(From a FIXME that didn't have a bug) In Wasm::Memory, we should cache address / size to the instances to avoid a load on instance->instance calls. This will require updating all the instances when grow is called.
I can try to fix this issue. Wasm::Instance will have to add property cachedMemory and cachedSize, but Wasm::Memory should contain links to Wasm::Instance where Wasm::Memory is used to iterate within `grow`, is it correct understating of the issue?

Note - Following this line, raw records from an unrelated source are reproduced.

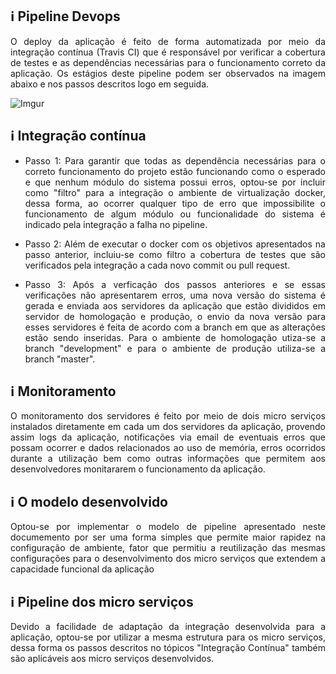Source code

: ## ℹ️ Pipeline Devops

<p align="justify">O deploy da aplicação é feito de forma automatizada por meio da integração contínua (Travis CI) que é responsável por verificar a cobertura de testes e as dependências necessárias para o funcionamento correto da aplicação. Os estágios deste pipeline podem ser observados na imagem abaixo e nos passos descritos logo em seguida. </p>


![Imgur](https://i.imgur.com/lYdATpc.png)


## ℹ️ Integração contínua

- <p align="justify">Passo 1: Para garantir que todas as dependência necessárias para o correto funcionamento do projeto estão funcionando como o esperado e que nenhum módulo do sistema possui erros, optou-se por incluir como "filtro" para a integração o ambiente de virtualização docker, dessa forma, ao ocorrer qualquer tipo de erro que impossibilite o funcionamento de algum módulo ou funcionalidade do sistema é indicado pela integração a falha no pipeline. </p>
- <p align="justify">Passo 2: Além de executar o docker com os objetivos apresentados na passo anterior, incluiu-se como filtro a cobertura de testes que são verificados pela integração a cada novo commit ou pull request.  </p>
- <p align="justify">Passo 3: Após a verficação dos passos anteriores e se essas verificações não apresentarem erros, uma nova versão do sistema é gerada e enviada aos servidores da aplicação que estão divididos em servidor de homologação e produção, o envio da nova versão para esses servidores é feita de acordo com a branch em que as alterações estão sendo inseridas. Para o ambiente de homologação utiza-se a branch "development" e para o ambiente de produção utiliza-se a branch "master". </p>

## ℹ️ Monitoramento

<p align="justify">O monitoramento dos servidores é feito por meio de dois micro serviços instalados diretamente em cada um dos servidores da aplicação, provendo assim logs da aplicação, notificações via email de eventuais erros que possam ocorrer e dados relacionados ao uso de memória, erros ocorridos durante a utilização bem como outras informações que permitem aos desenvolvedores monitararem o funcionamento da aplicação.</p>

## ℹ️ O modelo desenvolvido 

<p align="justify">Optou-se por implementar o modelo de pipeline apresentado neste documemento por ser uma forma simples que permite maior rapidez na configuração de ambiente, fator que permitiu a reutilização das mesmas configurações para o desenvolvimento dos micro serviços que extendem a capacidade funcional da aplicação</p> 

## ℹ️ Pipeline dos micro serviços
 
<p align="justify">Devido a facilidade de adaptação da integração desenvolvida para a aplicação, optou-se por utilizar a mesma estrutura para os micro serviços, dessa forma os passos descritos no tópicos "Integração Contínua" também são aplicáveis aos micro serviços desenvolvidos.</p>

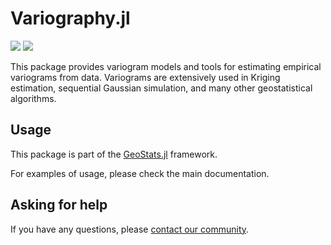 # Variography.jl

[![][build-img]][build-url] [![][codecov-img]][codecov-url]

This package provides variogram models and tools for estimating empirical variograms
from data. Variograms are extensively used in Kriging estimation, sequential Gaussian
simulation, and many other geostatistical algorithms.

## Usage

This package is part of the [GeoStats.jl](https://github.com/JuliaEarth/GeoStats.jl) framework.

For examples of usage, please check the main documentation.

## Asking for help

If you have any questions, please [contact our community](https://juliaearth.github.io/GeoStats.jl/stable/about/community.html).

[build-img]: https://img.shields.io/github/workflow/status/JuliaEarth/Variography.jl/CI?style=flat-square
[build-url]: https://github.com/JuliaEarth/Variography.jl/actions

[codecov-img]: https://codecov.io/gh/JuliaEarth/Variography.jl/branch/master/graph/badge.svg
[codecov-url]: https://codecov.io/gh/JuliaEarth/Variography.jl
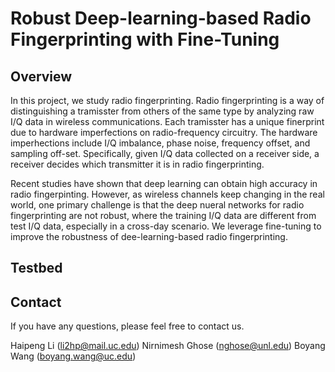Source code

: # Robust Deep-learning-based Radio Fingerprinting with Fine-Tuning

## Overview 

In this project, we study radio fingerprinting. Radio fingerprinting is a way of distinguishing a tramisster from others of the same type by analyzing raw I/Q data  in wireless communications. Each tramisster has a unique finerprint due to hardware imperfections on radio-frequency circuitry. The hardware imperhections include I/Q imbalance, phase noise, frequency offset, and sampling off-set. Specifically, given I/Q data collected on a receiver side, a receiver decides which transmitter it is in radio fingerprinting. 

Recent studies have shown that deep learning can obtain high accuracy in radio fingerpinting. However, as wireless channels keep changing in the real world, one primary challenge is that the deep nueral networks for radio fingerprinting are not robust, where the training I/Q data are different from test I/Q data, especially in a cross-day scenario. We leverage fine-tuning to improve the robustness of dee-learning-based radio fingerprinting. 

## Testbed

## Contact

If you have any questions, please feel free to contact us. 

Haipeng Li (li2hp@mail.uc.edu)
Nirnimesh Ghose (nghose@unl.edu)
Boyang Wang (boyang.wang@uc.edu)

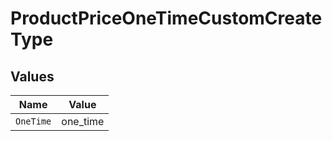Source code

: # ProductPriceOneTimeCustomCreateType


## Values

| Name      | Value     |
| --------- | --------- |
| `OneTime` | one_time  |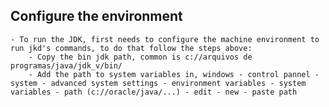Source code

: ## Configure the environment

    - To run the JDK, first needs to configure the machine environment to run jkd's commands, to do that follow the steps above:
        - Copy the bin jdk path, common is c://arquivos de programas/java/jdk_v/bin/
        - Add the path to system variables in, windows - control pannel - system - advanced system settings - environment variables - system variables - path (c://oracle/java/...) - edit - new - paste path
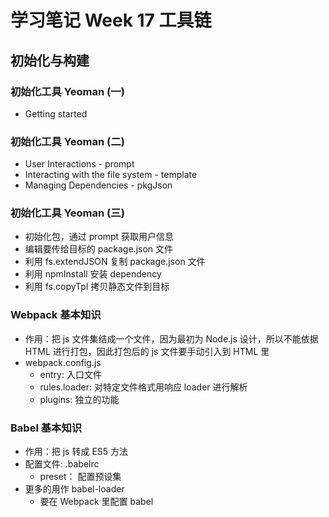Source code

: # 学习笔记 Week 17 工具链

## 初始化与构建

### 初始化工具 Yeoman (一)

* Getting started

### 初始化工具 Yeoman (二)

* User Interactions - prompt
* Interacting with the file system - template
* Managing Dependencies - pkgJson

### 初始化工具 Yeoman (三)

* 初始化包，通过 prompt 获取用户信息
* 编辑要传给目标的 package.json 文件
* 利用 fs.extendJSON 复制 package.json 文件
* 利用 npmInstall 安装 dependency
* 利用 fs.copyTpl 拷贝静态文件到目标

### Webpack 基本知识

* 作用：把 js 文件集结成一个文件，因为最初为 Node.js 设计，所以不能依据 HTML 进行打包，因此打包后的 js 文件要手动引入到 HTML 里
* webpack.config.js
  * entry: 入口文件
  * rules.loader: 对特定文件格式用响应 loader 进行解析
  * plugins: 独立的功能

### Babel 基本知识

* 作用：把 js 转成 ES5 方法
* 配置文件: .babelrc
  * preset： 配置预设集
* 更多的用作 babel-loader
  * 要在 Webpack 里配置 babel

(In reply to GSkachkov from comment #1) > I can try to fix this issue. Cool! > Wasm::Instance will have to add property cachedMemory and cachedSize, Yes, and use it in the JIT instead of doing the indirection. > Wasm::Memory should contain links to Wasm::Instance where Wasm::Memory is > used to iterate within `grow`, is it correct understating of the issue? Wasm::Memory can be used by multiple Wasm::Instance at the same time, so the Wasm::Memory has to know all of the Wasm::Instances that refer to it. The Instance owns the memory, so the back-pointers need to be weak references. Then yes, you would update all of them from grow.
Created attachment 329518 [details] Patch WiP. Caching memory size & addess in wasm::Instance
(In reply to GSkachkov from comment #3) > Created attachment 329518 [details] > Patch > > WiP. Caching memory size & addess in wasm::Instance You've marked as "review?". Is it WIP or ready for review?

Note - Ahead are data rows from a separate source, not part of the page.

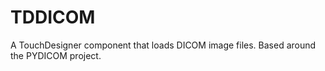 # TDDICOM
A TouchDesigner component that loads DICOM image files. Based around the PYDICOM project.
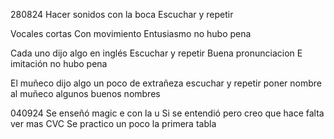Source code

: 280824
Hacer sonidos con la boca
Escuchar y repetir 


Vocales cortas
Con movimiento 
Entusiasmo  no hubo pena

Cada uno dijo algo en inglés
Escuchar y repetir
Buena pronunciacion
E imitación no hubo pena

El muñeco dijo algo
un poco de extrañeza
escuchar y repetir
poner nombre al muñeco
algunos buenos nombres

040924
Se enseñó magic e con la u
Si se entendió pero creo que hace falta ver mas CVC
Se practico un poco la primera tabla
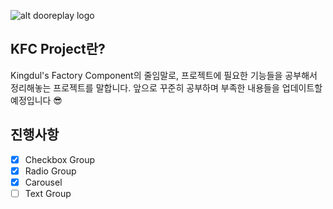 ![alt dooreplay logo](https://img.shields.io/badge/Made%20with%20%E2%9D%A4%EF%B8%8Fby-dooreplay-blueviolet)

## KFC Project란?

Kingdul's Factory Component의 줄임말로, 프로젝트에 필요한 기능들을 공부해서 정리해놓는 프로젝트를 말합니다.
앞으로 꾸준히 공부하며 부족한 내용들을 업데이트할 예정입니다 😎

## 진행사항

- [x] Checkbox Group
- [x] Radio Group
- [x] Carousel
- [ ] Text Group
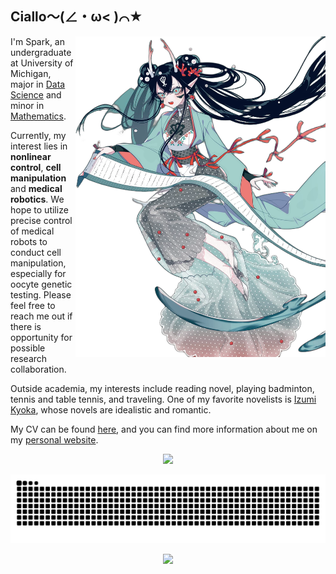 ## Ciallo～(∠・ω< )⌒★

<img align='right' src='izumi.png' width='400px'>

I'm Spark, an undergraduate at University of Michigan, major in [Data Science](https://cse.engin.umich.edu/) and minor in [Mathematics](https://lsa.umich.edu/math).

Currently, my interest lies in **nonlinear control**, **cell manipulation** and **medical robotics**. We hope to utilize precise control of medical robots to conduct cell manipulation, especially for oocyte genetic testing. Please feel free to reach me out if there is opportunity for possible research collaboration.

Outside academia, my interests include reading novel, playing badminton, tennis and table tennis, and traveling. One of my favorite novelists is [Izumi Kyoka](https://en.wikipedia.org/wiki/Ky%C5%8Dka_Izumi), whose novels are idealistic and romantic.

My CV can be found [here](https://nephren17.github.io/attaches/CV.pdf), and you can find more information about me on my [personal website](https://nephren17.github.io/).

<p align="center">
    <img src='https://github-readme-stats-one-bice.vercel.app/api/top-langs/?username=Nephren17&layout=compact&exclude_repo=NephrenCake.github.io&hide_border=true&langs_count=10&theme=buefy' width='400px'>
</p>

<picture>
  <source media="(prefers-color-scheme: dark)" srcset="https://raw.githubusercontent.com/nephren17/nephren17/output/github-contribution-grid-snake-dark.svg">
  <source media="(prefers-color-scheme: light)" srcset="https://raw.githubusercontent.com/nephren17/nephren17/output/github-contribution-grid-snake.svg">
  <img alt="github contribution grid snake animation" src="https://raw.githubusercontent.com/nephren17/nephren17/output/github-contribution-grid-snake.svg">
</picture>

<p align="center">
  <img src="https://profile-counter.glitch.me/nephren17/count.svg" />
</p>
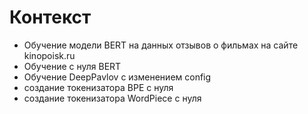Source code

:# Контекст

- Обучение модели BERT на данных отзывов о фильмах на сайте kinopoisk.ru
- Обучение с нуля BERT
- Обучение DeepPavlov с изменением config
- создание токенизатора BPE с нуля
- создание токенизатора WordPiece с нуля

(In reply to JF Bastien from comment #4) > (In reply to GSkachkov from comment #3) > > Created attachment 329518 [details] > > Patch > > > > WiP. Caching memory size & addess in wasm::Instance > > You've marked as "review?". Is it WIP or ready for review? Sorry, it is WiP and I removed review flag, but I would like to have some feedback if my changes related to what is expected to do in this task.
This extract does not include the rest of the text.